The Leather Jacket and the Ingenue, Part I

Cricket in India has never been distinct from showbiz. While their Western counterparts have largely been content to bed members of the general public, Indian cricketers have usually displayed a marked preference for starlets. And really, it's not that hard to see why. Both professions impose an itinerant lifestyle, both involve adulation and a distinct lack of privacy, and both see the transaction of huge sums of cash that are out of the reach of the common man.

Before cricket and Bollywood became big business, they were easy pickings for the dons of Dubai. The general explosion in interest, revenue, advertising and all-pervasive media coverage had yet to reach the fever-pitch of the 2000s. Money and fame were present and accounted for, but the cricketer and the actress had yet to see themselves put up for consumption on a news channel's BREAKING NEWS ticker. The OB (outside broadcast) vans were yet to break land speed records in order to reach a tinsel town wedding. The television anchors were yet to scream themselves into apoplexy.

And so, fixing and blackmail emanated from the Emirates, the fear of one fatal bullet manifesting itself in either BOLLYWOOD STAR NITES or the promise of easy cash to cricketers who had still not broken the bank at Abu Dhabi. Come 2000, and the lid on the obscenity of match-fixing was wrenched open with a scream that resonated across the world.

The ICC created an Anti-Corruption Unit. The BCCI and PCB banned players for life. Former captains cried on national television and men in leather jackets looked about them nervously. Effigies began to burn. TRPs began to rise. And India obeyed Bond villain Elliot Carver's prescient command of only three years before: "Let the mayhem begin."

The era of media saturation had begun, and soon Mayawati and the Narmada Dam were to find themselves edged out by Aishwarya's wedding and Dhoni's broken heart. As the lines between entertainment and reporting blurred, virtual sets began to dominate, headlines were replaced by couplets, and hardened journalists gave way to performing clowns in business attire.

The ticker became the harbinger of hope and doom as "India have won the toss and are batting" became the nation's rallying call. Underwear ads jostled for airtime with spots for chewing tobacco while any cricketer or actor imprudent enough to leave his or her house found the shadows of a thousand video cameras blotting out the sun.
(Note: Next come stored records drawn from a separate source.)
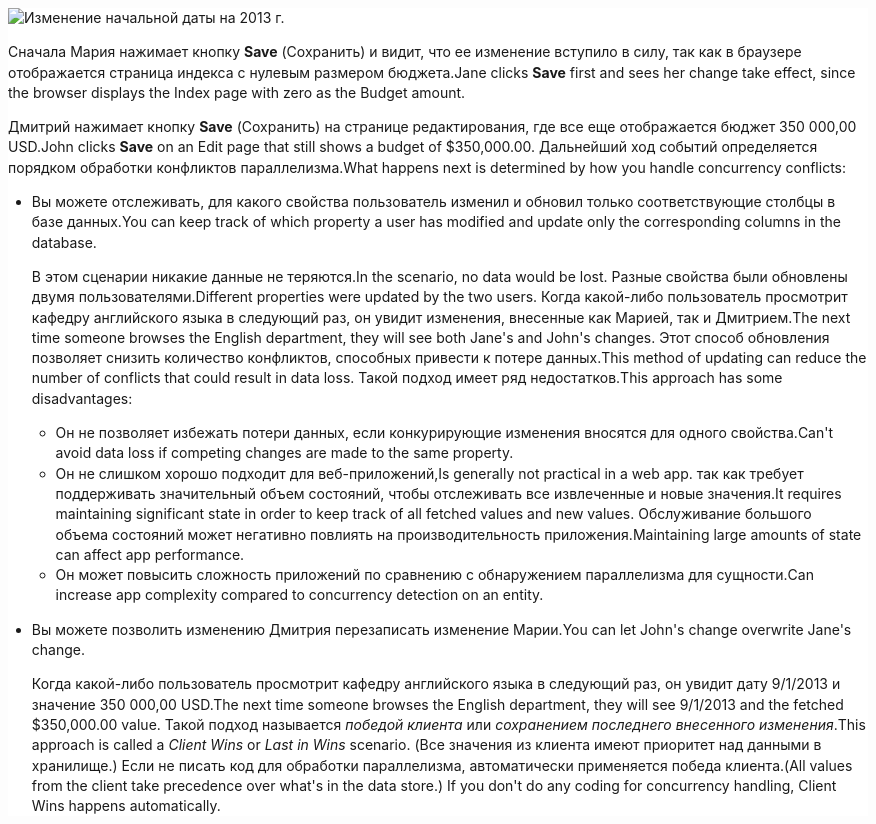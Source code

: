![Изменение начальной даты на 2013 г.](concurrency/_static/change-date30.png)

<span data-ttu-id="9abc8-126">Сначала Мария нажимает кнопку **Save** (Сохранить) и видит, что ее изменение вступило в силу, так как в браузере отображается страница индекса с нулевым размером бюджета.</span><span class="sxs-lookup"><span data-stu-id="9abc8-126">Jane clicks **Save** first and sees her change take effect, since the browser displays the Index page with zero as the Budget amount.</span></span>

<span data-ttu-id="9abc8-127">Дмитрий нажимает кнопку **Save** (Сохранить) на странице редактирования, где все еще отображается бюджет 350 000,00 USD.</span><span class="sxs-lookup"><span data-stu-id="9abc8-127">John clicks **Save** on an Edit page that still shows a budget of $350,000.00.</span></span> <span data-ttu-id="9abc8-128">Дальнейший ход событий определяется порядком обработки конфликтов параллелизма.</span><span class="sxs-lookup"><span data-stu-id="9abc8-128">What happens next is determined by how you handle concurrency conflicts:</span></span>

* <span data-ttu-id="9abc8-129">Вы можете отслеживать, для какого свойства пользователь изменил и обновил только соответствующие столбцы в базе данных.</span><span class="sxs-lookup"><span data-stu-id="9abc8-129">You can keep track of which property a user has modified and update only the corresponding columns in the database.</span></span>

  <span data-ttu-id="9abc8-130">В этом сценарии никакие данные не теряются.</span><span class="sxs-lookup"><span data-stu-id="9abc8-130">In the scenario, no data would be lost.</span></span> <span data-ttu-id="9abc8-131">Разные свойства были обновлены двумя пользователями.</span><span class="sxs-lookup"><span data-stu-id="9abc8-131">Different properties were updated by the two users.</span></span> <span data-ttu-id="9abc8-132">Когда какой-либо пользователь просмотрит кафедру английского языка в следующий раз, он увидит изменения, внесенные как Марией, так и Дмитрием.</span><span class="sxs-lookup"><span data-stu-id="9abc8-132">The next time someone browses the English department, they will see both Jane's and John's changes.</span></span> <span data-ttu-id="9abc8-133">Этот способ обновления позволяет снизить количество конфликтов, способных привести к потере данных.</span><span class="sxs-lookup"><span data-stu-id="9abc8-133">This method of updating can reduce the number of conflicts that could result in data loss.</span></span> <span data-ttu-id="9abc8-134">Такой подход имеет ряд недостатков.</span><span class="sxs-lookup"><span data-stu-id="9abc8-134">This approach has some disadvantages:</span></span>
 
  * <span data-ttu-id="9abc8-135">Он не позволяет избежать потери данных, если конкурирующие изменения вносятся для одного свойства.</span><span class="sxs-lookup"><span data-stu-id="9abc8-135">Can't avoid data loss if competing changes are made to the same property.</span></span>
  * <span data-ttu-id="9abc8-136">Он не слишком хорошо подходит для веб-приложений,</span><span class="sxs-lookup"><span data-stu-id="9abc8-136">Is generally not practical in a web app.</span></span> <span data-ttu-id="9abc8-137">так как требует поддерживать значительный объем состояний, чтобы отслеживать все извлеченные и новые значения.</span><span class="sxs-lookup"><span data-stu-id="9abc8-137">It requires maintaining significant state in order to keep track of all fetched values and new values.</span></span> <span data-ttu-id="9abc8-138">Обслуживание большого объема состояний может негативно повлиять на производительность приложения.</span><span class="sxs-lookup"><span data-stu-id="9abc8-138">Maintaining large amounts of state can affect app performance.</span></span>
  * <span data-ttu-id="9abc8-139">Он может повысить сложность приложений по сравнению с обнаружением параллелизма для сущности.</span><span class="sxs-lookup"><span data-stu-id="9abc8-139">Can increase app complexity compared to concurrency detection on an entity.</span></span>

* <span data-ttu-id="9abc8-140">Вы можете позволить изменению Дмитрия перезаписать изменение Марии.</span><span class="sxs-lookup"><span data-stu-id="9abc8-140">You can let John's change overwrite Jane's change.</span></span>

  <span data-ttu-id="9abc8-141">Когда какой-либо пользователь просмотрит кафедру английского языка в следующий раз, он увидит дату 9/1/2013 и значение 350 000,00 USD.</span><span class="sxs-lookup"><span data-stu-id="9abc8-141">The next time someone browses the English department, they will see 9/1/2013 and the fetched $350,000.00 value.</span></span> <span data-ttu-id="9abc8-142">Такой подход называется *победой клиента* или *сохранением последнего внесенного изменения*.</span><span class="sxs-lookup"><span data-stu-id="9abc8-142">This approach is called a *Client Wins* or *Last in Wins* scenario.</span></span> <span data-ttu-id="9abc8-143">(Все значения из клиента имеют приоритет над данными в хранилище.) Если не писать код для обработки параллелизма, автоматически применяется победа клиента.</span><span class="sxs-lookup"><span data-stu-id="9abc8-143">(All values from the client take precedence over what's in the data store.) If you don't do any coding for concurrency handling, Client Wins happens automatically.</span></span>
Money began to flow, ushering in a new era summed up, appropriately enough, by a Bollywood number:

Cash To Da Left Of Me

Cash To Da Right Of Me

Cash To Da The Front Of Me

Cash To The Back Of Me

Cash Is The Day For Me

Cash Is The Nite For Me

Cash On My Mind Making Money All Da Time

The fun had begun.


But there was more to come.

Wow, that even rhymed. These news channels must be getting to me.